Da un certo momento in poi le muse non cantano più, lasciano che siano altri a tessere le loro voci, si lasciano guardare, leggere, scolpire, intagliare nelle melodie della vita, fino a divenire riflessi, fino a divenire dormienti.
Le muse dormienti
La musa è nuda? O è spogliata? Perché nelle opere pittoriche non riusciamo a tenerne lo sguardo? Cosa ci spaventa?
Carol Ann Duffy, poetessa scozzese, della modella dice così: “Sei ore in questo modo per pochi franchi./Pancia capezzolo culo alla luce della finestra/lui mi prosciuga il colore.
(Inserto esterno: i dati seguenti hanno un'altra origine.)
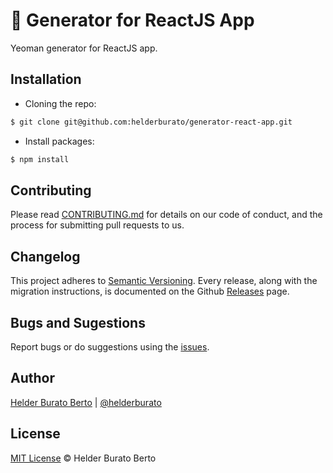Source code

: # 🔩 Generator for ReactJS App

Yeoman generator for ReactJS app.

## Installation

* Cloning the repo:
```bash
$ git clone git@github.com:helderburato/generator-react-app.git
```

* Install packages:
```bash
$ npm install
```

## Contributing

Please read [CONTRIBUTING.md](CONTRIBUTING.md) for details on our code of conduct, and the process for submitting pull requests to us.

## Changelog

This project adheres to [Semantic Versioning](https://semver.org/). Every release, along with the migration instructions, is documented on the Github [Releases](https://github.com/helderburato/generator-react-app/releases) page.

## Bugs and Sugestions

Report bugs or do suggestions using the [issues](https://github.com/helderburato/generator-react-app/issues).

## Author

[Helder Burato Berto](https://github.com/helderburato) | [@helderburato](https://twitter.com/helderburato)

## License

[MIT License](LICENSE) © Helder Burato Berto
Un po’ più a destra,/Madame. E cerca di stare ferma” (Standing female nude). Il testo si conclude in maniera lapidaria, il quadro non le somiglia, dice, lei lo guarda ma non vi si riconosce. Semplicemente non è lei, quell’immagine non è suo specchio, ad essere rappresentato è lo sguardo che ha su di sé. Ci basti pensare che molti pittori erano così attenti alle parti che dovevano rappresentare da scegliere alcune modelle, alcune muse, per alcuni piccoli dettagli, una spalla, una coscia, collage di donne inesistenti di cui temiamo il giudizio. Sono muse dormienti, muse che non possono pensare.
Vi sono delle donne che tuttavia, già nel XVI secolo, hanno provato ad uscire dalla loro condizione ma hanno potuto farlo soltanto perché in situazioni estremamente privilegiate o estremamente svantaggiate. La loro libertà era frutto di un eccesso. È bizzarro leggere per noi i testi di Isabella Andreini perché, in piccoli lampi, lo sguardo diviene femminile: “ma se pur tu vuoi precipitarti/ io voglio che questo seno mio sia il tuo precipizio”.
Le muse parlanti
Persino Montale, con tutti i capolavori di cui è stato capace, temeva le donne. E non le temeva perché mute, ma perché dotate di voce, forse eredi di quel canto musaico con cui si perdeva la conoscenza. Lo spaventavano e spaventano ancora molti uomini dell’oggi.
Da poco tempo le donne sono riuscite ad essere soggetti attivi del proprio canto, senza temere il giudizio degli occhi. Li hanno aperti e non guardano altrove, fisse nell’occhiata furtiva dello spettatore, che è innanzitutto figlio dello specchio. Non è facile vedersi riflessi in qualcosa che non si sa guardare perché non si sa dove cominciare.
Goliarda Sapienza, Elsa Morante, Isabella Andreini, Medea, Mnemosyne, Iside, tutti riflessi di una gemma che pareva dimenticata ma ha gli occhi giusti finalmente, gli occhi veri, liquidi, della metà del mondo che può cantare.